### DATA SECTION

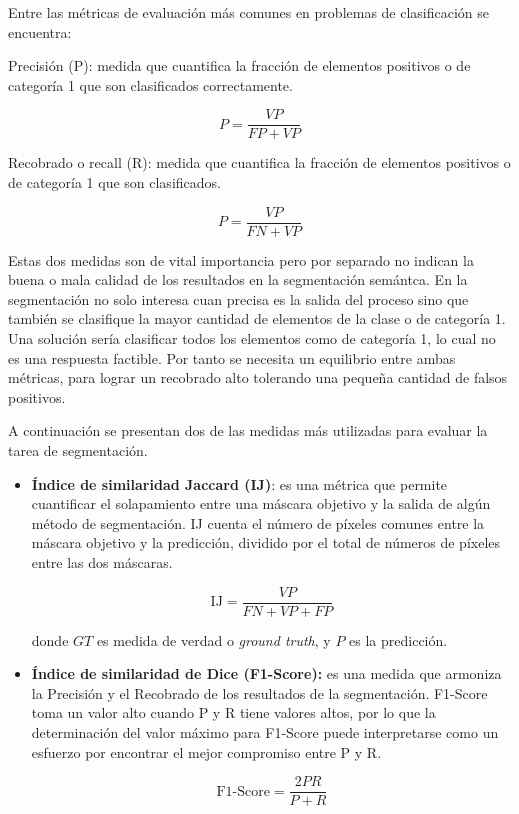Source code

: Entre las métricas de evaluación más comunes en problemas de clasificación se encuentra:

\begin{definition}
	Precisión (P): medida que cuantifica la fracción de elementos positivos o de categoría 1 que son clasificados correctamente. 
	
	$$ P = \frac{VP}{FP + VP}$$	
\end{definition}

\begin{definition}
	Recobrado o recall (R): medida que cuantifica la fracción de elementos positivos o de categoría 1 que son clasificados.
	
	$$ P = \frac{VP}{FN + VP}$$	
\end{definition}

Estas dos medidas son de vital importancia pero por separado no indican la buena o mala calidad de los resultados en la segmentación semántca. En la segmentación no solo interesa cuan precisa es la salida del proceso sino que también se clasifique la mayor cantidad de elementos de la clase o de categoría 1. Una solución sería clasificar todos los elementos como de categoría 1, lo cual no es una respuesta factible. Por tanto se necesita un equilibrio entre ambas métricas, para lograr un recobrado alto tolerando una pequeña cantidad de falsos positivos.

A continuación se presentan dos de las medidas más utilizadas para evaluar la tarea de segmentación.

\begin{itemize}
	\item \textbf{Índice de similaridad Jaccard (IJ)}: es una métrica que permite cuantificar el solapamiento entre una máscara objetivo y la salida de algún método de segmentación. IJ cuenta el número de píxeles comunes entre la máscara objetivo y la predicción, dividido por el total de números de píxeles entre las dos máscaras.
	
	\begin{equation}
		\text{IJ} = \frac{VP}{FN + VP + FP}
	\end{equation}

	donde $GT$ es medida de verdad o \textit{ground truth}, y $P$ es la predicción.
	
	\item \textbf{Índice de similaridad de Dice (F1-Score):} es una medida que armoniza la Precisión y el Recobrado de los resultados de la segmentación. F1-Score toma un valor alto cuando P y R tiene valores altos, por lo que la determinación del valor máximo para F1-Score puede interpretarse como un esfuerzo por encontrar el mejor compromiso entre P y R.
	
		
	\begin{equation}
		\text{F1-Score} = \frac{2PR}{P + R}
	\end{equation}
\end{itemize}



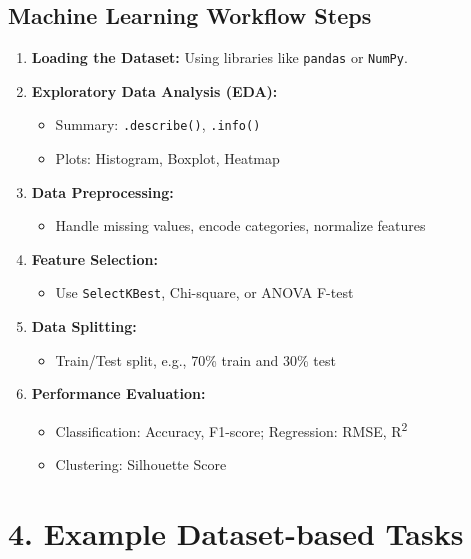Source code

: \documentclass[11pt]{article}
\begin{document}
\subsection*{Machine Learning Workflow Steps}
\begin{enumerate}[label=\roman*.]
    \item \textbf{Loading the Dataset:} Using libraries like \texttt{pandas} or \texttt{NumPy}.
    \item \textbf{Exploratory Data Analysis (EDA):}
    \begin{itemize}
        \item Summary: \texttt{.describe()}, \texttt{.info()}
        \item Plots: Histogram, Boxplot, Heatmap
    \end{itemize}
    \item \textbf{Data Preprocessing:}
    \begin{itemize}
        \item Handle missing values, encode categories, normalize features
    \end{itemize}
    \item \textbf{Feature Selection:}
    \begin{itemize}
        \item Use \texttt{SelectKBest}, Chi-square, or ANOVA F-test
    \end{itemize}
    \item \textbf{Data Splitting:}
    \begin{itemize}
        \item Train/Test split, e.g., 70\% train and 30\% test
    \end{itemize}
    \item \textbf{Performance Evaluation:}
    \begin{itemize}
        \item Classification: Accuracy, F1-score; Regression: RMSE, R\textsuperscript{2}
        \item Clustering: Silhouette Score
    \end{itemize}
\end{enumerate}

\section*{4. Example Dataset-based Tasks}
\end{document}

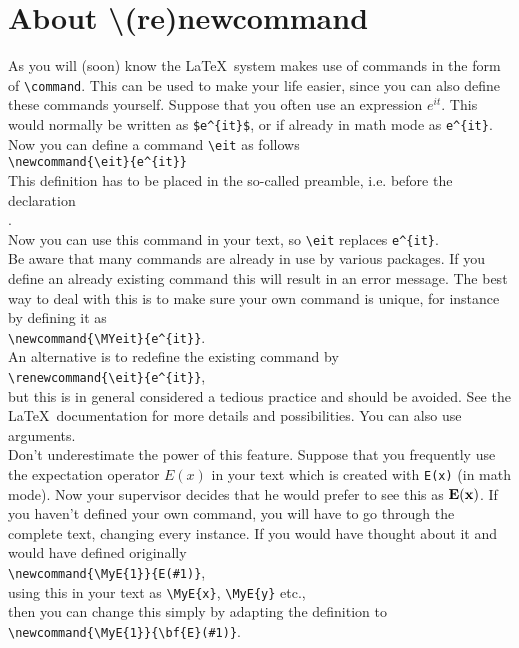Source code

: \section{About {\textbackslash}(re)newcommand}
As you will (soon) know the \LaTeX\ system makes use of commands in
the form of \verb"\command". This can be used to make your life
easier, since you can also define these commands yourself. Suppose
that you often use an expression $e^{it}$. This would
normally be written as \verb"$e^{it}$", or if already in math mode
as \verb"e^{it}". Now you can define a command
\verb"\eit" as follows\\
\verb"\newcommand{\eit}{e^{it}}"\\
This definition has to be placed in the so-called preamble, i.e.
before the declaration\\ \verb"".\\ Now you can use
this
command in your text, so \verb"\eit" replaces \verb"e^{it}".\\
Be aware that many commands are already in use by various packages.
If you define an already existing command this will result in an
error message. The best way to deal with this is to make sure your
own command is unique, for instance by defining it as\\
\verb"\newcommand{\MYeit}{e^{it}}".\\
An alternative is to redefine the existing command by\\
\verb"\renewcommand{\eit}{e^{it}}",\\
but this is in general considered a tedious practice and should be
avoided.
See the \LaTeX\ documentation for more details and possibilities. You can also use arguments.\\
%
Don't underestimate the power of this feature. Suppose that you
frequently use the expectation operator $E(x)$ in your text which is
created with \verb"E(x)" (in math mode). Now your supervisor decides
that he would prefer to see this as $\bf{E}(x)$. If you haven't
defined your own command, you will have to go through the complete
text, changing every instance. If you would have thought about it
and
would have defined originally\\
\verb"\newcommand{\MyE{1}}{E(#1)}",\\
using this in your text as
\verb"\MyE{x}", \verb"\MyE{y}" etc.,\\
then you can change this simply by adapting the definition to\\
\verb"\newcommand{\MyE{1}}{\bf{E}(#1)}".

######

### YOUR TASK
Every entry, exactly as written: transcribe it, passing over any pictures.

### EXERCISE RESPONSE
Source code

: Entre las métricas de evaluación más comunes en problemas de clasificación se encuentra:

\begin{definition}
	Precisión (P): medida que cuantifica la fracción de elementos positivos o de categoría 1 que son clasificados correctamente. 
	
	$$ P = \frac{VP}{FP + VP}$$	
\end{definition}

\begin{definition}
	Recobrado o recall (R): medida que cuantifica la fracción de elementos positivos o de categoría 1 que son clasificados.
	
	$$ P = \frac{VP}{FN + VP}$$	
\end{definition}

Estas dos medidas son de vital importancia pero por separado no indican la buena o mala calidad de los resultados en la segmentación semántca. En la segmentación no solo interesa cuan precisa es la salida del proceso sino que también se clasifique la mayor cantidad de elementos de la clase o de categoría 1. Una solución sería clasificar todos los elementos como de categoría 1, lo cual no es una respuesta factible. Por tanto se necesita un equilibrio entre ambas métricas, para lograr un recobrado alto tolerando una pequeña cantidad de falsos positivos.

A continuación se presentan dos de las medidas más utilizadas para evaluar la tarea de segmentación.

\begin{itemize}
	\item \textbf{Índice de similaridad Jaccard (IJ)}: es una métrica que permite cuantificar el solapamiento entre una máscara objetivo y la salida de algún método de segmentación. IJ cuenta el número de píxeles comunes entre la máscara objetivo y la predicción, dividido por el total de números de píxeles entre las dos máscaras.
	
	\begin{equation}
		\text{IJ} = \frac{VP}{FN + VP + FP}
	\end{equation}

	donde $GT$ es medida de verdad o \textit{ground truth}, y $P$ es la predicción.
	
	\item \textbf{Índice de similaridad de Dice (F1-Score):} es una medida que armoniza la Precisión y el Recobrado de los resultados de la segmentación. F1-Score toma un valor alto cuando P y R tiene valores altos, por lo que la determinación del valor máximo para F1-Score puede interpretarse como un esfuerzo por encontrar el mejor compromiso entre P y R.
	
		
	\begin{equation}
		\text{F1-Score} = \frac{2PR}{P + R}
	\end{equation}
\end{itemize}



Source code

: \documentclass[11pt]{article}
\begin{document}
\subsection*{Machine Learning Workflow Steps}
\begin{enumerate}[label=\roman*.]
    \item \textbf{Loading the Dataset:} Using libraries like \texttt{pandas} or \texttt{NumPy}.
    \item \textbf{Exploratory Data Analysis (EDA):}
    \begin{itemize}
        \item Summary: \texttt{.describe()}, \texttt{.info()}
        \item Plots: Histogram, Boxplot, Heatmap
    \end{itemize}
    \item \textbf{Data Preprocessing:}
    \begin{itemize}
        \item Handle missing values, encode categories, normalize features
    \end{itemize}
    \item \textbf{Feature Selection:}
    \begin{itemize}
        \item Use \texttt{SelectKBest}, Chi-square, or ANOVA F-test
    \end{itemize}
    \item \textbf{Data Splitting:}
    \begin{itemize}
        \item Train/Test split, e.g., 70\% train and 30\% test
    \end{itemize}
    \item \textbf{Performance Evaluation:}
    \begin{itemize}
        \item Classification: Accuracy, F1-score; Regression: RMSE, R\textsuperscript{2}
        \item Clustering: Silhouette Score
    \end{itemize}
\end{enumerate}

\section*{4. Example Dataset-based Tasks}
\end{document}

Source code

: \section{About {\textbackslash}(re)newcommand}
As you will (soon) know the \LaTeX\ system makes use of commands in
the form of \verb"\command". This can be used to make your life
easier, since you can also define these commands yourself. Suppose
that you often use an expression $e^{it}$. This would
normally be written as \verb"$e^{it}$", or if already in math mode
as \verb"e^{it}". Now you can define a command
\verb"\eit" as follows\\
\verb"\newcommand{\eit}{e^{it}}"\\
This definition has to be placed in the so-called preamble, i.e.
before the declaration\\ \verb"".\\ Now you can use
this
command in your text, so \verb"\eit" replaces \verb"e^{it}".\\
Be aware that many commands are already in use by various packages.
If you define an already existing command this will result in an
error message. The best way to deal with this is to make sure your
own command is unique, for instance by defining it as\\
\verb"\newcommand{\MYeit}{e^{it}}".\\
An alternative is to redefine the existing command by\\
\verb"\renewcommand{\eit}{e^{it}}",\\
but this is in general considered a tedious practice and should be
avoided.
See the \LaTeX\ documentation for more details and possibilities. You can also use arguments.\\
%
Don't underestimate the power of this feature. Suppose that you
frequently use the expectation operator $E(x)$ in your text which is
created with \verb"E(x)" (in math mode). Now your supervisor decides
that he would prefer to see this as $\bf{E}(x)$. If you haven't
defined your own command, you will have to go through the complete
text, changing every instance. If you would have thought about it
and
would have defined originally\\
\verb"\newcommand{\MyE{1}}{E(#1)}",\\
using this in your text as
\verb"\MyE{x}", \verb"\MyE{y}" etc.,\\
then you can change this simply by adapting the definition to\\
\verb"\newcommand{\MyE{1}}{\bf{E}(#1)}".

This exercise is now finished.